Why Dumplings? Dumplings are interesting as they appear in almost every culture but differ in shape and filling. The process of making dumplings requires teamwork, a long period of time and many conversations in between.
At Heart & Parcel, we view dumplings as a powerful metaphor.
The filling inside dumplings represent the hidden resources and skills women from different communities living in Britain today possess that are not recognised and covered under the mainstream narrative placed upon them by other more dominant sources of power.

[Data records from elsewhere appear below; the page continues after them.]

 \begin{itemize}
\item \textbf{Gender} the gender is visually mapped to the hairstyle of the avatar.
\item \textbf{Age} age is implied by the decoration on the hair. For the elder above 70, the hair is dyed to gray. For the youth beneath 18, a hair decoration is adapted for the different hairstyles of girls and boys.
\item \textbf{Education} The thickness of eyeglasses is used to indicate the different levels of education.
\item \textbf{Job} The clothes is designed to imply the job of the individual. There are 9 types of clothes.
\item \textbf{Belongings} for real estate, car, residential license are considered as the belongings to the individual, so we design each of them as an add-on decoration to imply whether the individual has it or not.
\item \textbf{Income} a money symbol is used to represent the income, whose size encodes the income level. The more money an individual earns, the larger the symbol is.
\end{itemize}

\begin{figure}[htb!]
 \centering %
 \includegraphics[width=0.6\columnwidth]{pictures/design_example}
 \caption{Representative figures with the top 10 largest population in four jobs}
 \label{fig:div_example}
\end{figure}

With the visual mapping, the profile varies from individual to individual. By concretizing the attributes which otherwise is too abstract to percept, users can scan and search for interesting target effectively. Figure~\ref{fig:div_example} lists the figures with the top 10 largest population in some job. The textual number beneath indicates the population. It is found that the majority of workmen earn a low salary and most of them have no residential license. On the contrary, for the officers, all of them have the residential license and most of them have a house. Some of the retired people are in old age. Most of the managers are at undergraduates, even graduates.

Bibi, Monira and Sweety, Bangladeshi women learners, cooks and supper club hosts
Why women from certain communities? There is a wealth of research from many organisations concerned with the rights and equality of BAMER communities suggesting that communities living in the UK face discrimination of all kinds and through all layers of society. Individuals, particularly women whose first language is not English face additional issues relating to employability, integration and mental health including loneliness and isolation; most significantly through austerity. These issues have recently reached government concern, shown through the government’s audit call to tackle racial disparities in Britain.
Yet at the same time they have been continually withdrawing support by cutting funding to ESOL (English classes set up by the government) across the country. These classes are a lifeline for some to develop their English language and employability skills. Cutting funding makes it harder for these classes to run effectively and offer high quality provision.

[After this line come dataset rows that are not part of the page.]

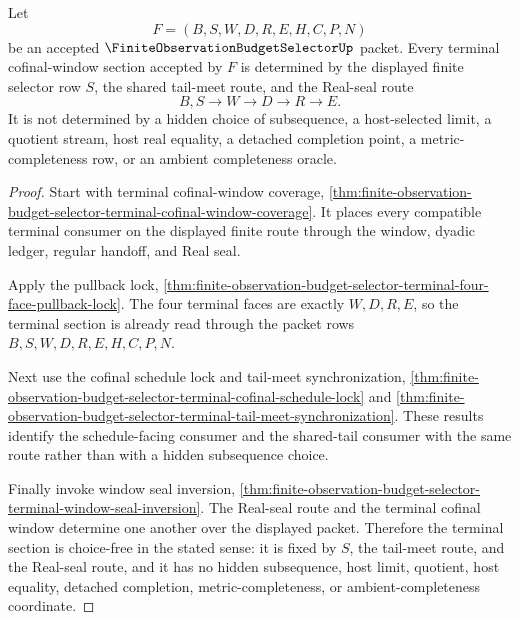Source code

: \begin{theorem}
\label{thm:finite-observation-budget-selector-terminal-window-choice-free-section}
Let
$$
F=(B,S,W,D,R,E,H,C,P,N)
$$
be an accepted $\FiniteObservationBudgetSelectorUp$ packet. Every terminal cofinal-window section accepted by $F$ is determined by the displayed finite selector row $S$, the shared tail-meet route, and the Real-seal route
$$
B,S \to W \to D \to R \to E.
$$
It is not determined by a hidden choice of subsequence, a host-selected limit, a quotient stream, host real equality, a detached completion point, a metric-completeness row, or an ambient completeness oracle.
\end{theorem}
\begin{proof}
Start with terminal cofinal-window coverage, \autoref{thm:finite-observation-budget-selector-terminal-cofinal-window-coverage}. It places every compatible terminal consumer on the displayed finite route through the window, dyadic ledger, regular handoff, and Real seal.

Apply the pullback lock, \autoref{thm:finite-observation-budget-selector-terminal-four-face-pullback-lock}. The four terminal faces are exactly $W,D,R,E$, so the terminal section is already read through the packet rows $B,S,W,D,R,E,H,C,P,N$.

Next use the cofinal schedule lock and tail-meet synchronization, \autoref{thm:finite-observation-budget-selector-terminal-cofinal-schedule-lock} and \autoref{thm:finite-observation-budget-selector-terminal-tail-meet-synchronization}. These results identify the schedule-facing consumer and the shared-tail consumer with the same route rather than with a hidden subsequence choice.

Finally invoke window seal inversion, \autoref{thm:finite-observation-budget-selector-terminal-window-seal-inversion}. The Real-seal route and the terminal cofinal window determine one another over the displayed packet. Therefore the terminal section is choice-free in the stated sense: it is fixed by $S$, the tail-meet route, and the Real-seal route, and it has no hidden subsequence, host limit, quotient, host equality, detached completion, metric-completeness, or ambient-completeness coordinate.
\end{proof}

It is not the government who bears the brunt of this, but rather the migrant women themselves, being frequently demonized in our national media and belittled by victim-blaming policies. Our project is a direct reaction to this, opposing this view of migrant women as ‘a problem that needs to be fixed’.

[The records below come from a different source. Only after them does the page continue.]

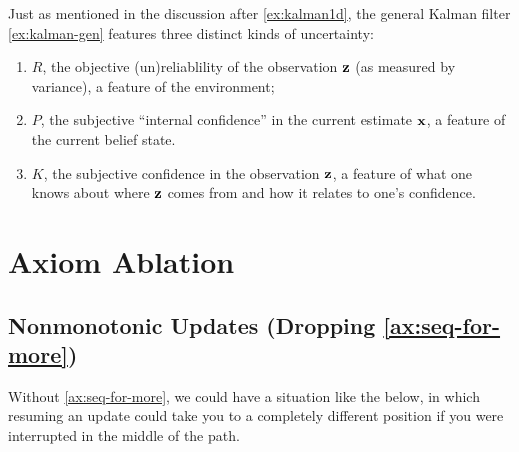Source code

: \begin{subappendices}
    Just as mentioned in the discussion after \cref{ex:kalman1d}, 
    the general Kalman filter \cref{ex:kalman-gen} features
    three distinct kinds of uncertainty:
    \begin{enumerate}
    	\item $R$, the objective (un)reliablility of the observation $\mathbf z$
    		(as measured by variance), a feature of the environment;
    	\item $P$, the subjective ``internal confidence'' in the current
    	 	estimate $\mathbf x$, a feature of the current belief state.
    	\item $K$, the subjective confidence in the observation $\mathbf z$,
    		a feature of what one knows about where $\mathbf z$ comes from and
    		how it relates to one's confidence.
    \end{enumerate}


    \section{Axiom Ablation}
    	\label{sec:axiom-ablation}

    \subsection{Nonmonotonic Updates (Dropping \ref{ax:seq-for-more})}
    Without \cref{ax:seq-for-more}, we could have a situation like the below,
    in which resuming an update could take you to a completely different position
    if you were interrupted in the middle of the path. 


\end{subappendices}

We believe there needs to be greater support and respect for women from these communities living across Manchester who we have spent so many years working with. There are alternative stories to the mainstream narrative about women from migrant communities. We feel they should be valued on their wealth of previous experiences and wisdom, rather than be assessed and judged by the language skills that they have not yet acquired.
How does our project work? Making dumplings involves many hands, communication and teamwork. We use this process as a method to engage with women using English as the medium.
Our first session making Pierogis. Welcome centre, Cheetham Hill, Nov 2015
We facilitate fixed-term projects with drop-in weekly sessions where women can practice making dumplings from different cultures and teach others how to make similar parcels from their own cultural experiences.
This unique approach to ESOL allows women to develop their skills and realise their potential, giving space to explore these hidden resources whilst making friends across communities along the way.
Laila & Karolina presenting a workshop. Welcome centre, Cheetham Hill, June 2016
How do we keep sustainable? We have been funded by many supportive providers but we have also generated funds through selling the dumplings at market and at monthly supper clubs, showcasing different dumplings from around the world made by the women from our session.
We now offer catering and dumpling workshops to individuals, organisations, schools and companies who can hire us for an afternoon of dumpling folding, making, chatting and/or eating. We also run longer term projects with organisations to supplement their services for their clients.
Our dumpling funds go back into the project, maintaining these sessions and creating further provision.